**TASK INSTRUCTIONS**: Your response should reproduce every line of the entries that contains the word "swarmConfig".

**DATA UNDER STUDY**:
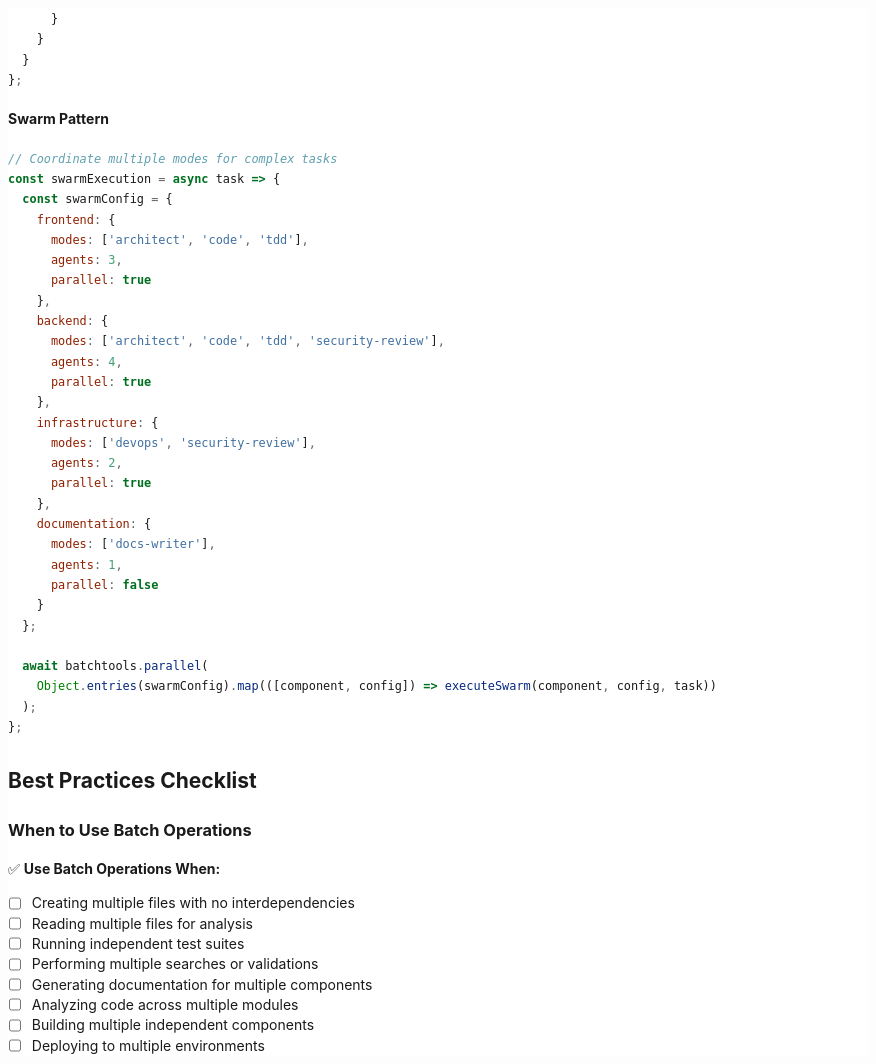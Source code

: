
 ```javascript
      }
    }
  }
};
```

#### Swarm Pattern

```javascript
// Coordinate multiple modes for complex tasks
const swarmExecution = async task => {
  const swarmConfig = {
    frontend: {
      modes: ['architect', 'code', 'tdd'],
      agents: 3,
      parallel: true
    },
    backend: {
      modes: ['architect', 'code', 'tdd', 'security-review'],
      agents: 4,
      parallel: true
    },
    infrastructure: {
      modes: ['devops', 'security-review'],
      agents: 2,
      parallel: true
    },
    documentation: {
      modes: ['docs-writer'],
      agents: 1,
      parallel: false
    }
  };

  await batchtools.parallel(
    Object.entries(swarmConfig).map(([component, config]) => executeSwarm(component, config, task))
  );
};
```

## Best Practices Checklist

### When to Use Batch Operations

✅ **Use Batch Operations When:**

- [ ] Creating multiple files with no interdependencies
- [ ] Reading multiple files for analysis
- [ ] Running independent test suites
- [ ] Performing multiple searches or validations
- [ ] Generating documentation for multiple components
- [ ] Analyzing code across multiple modules
- [ ] Building multiple independent components
- [ ] Deploying to multiple environments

**RESPONSE BOX**:
  const swarmConfig = {
    Object.entries(swarmConfig).map(([component, config]) => executeSwarm(component, config, task))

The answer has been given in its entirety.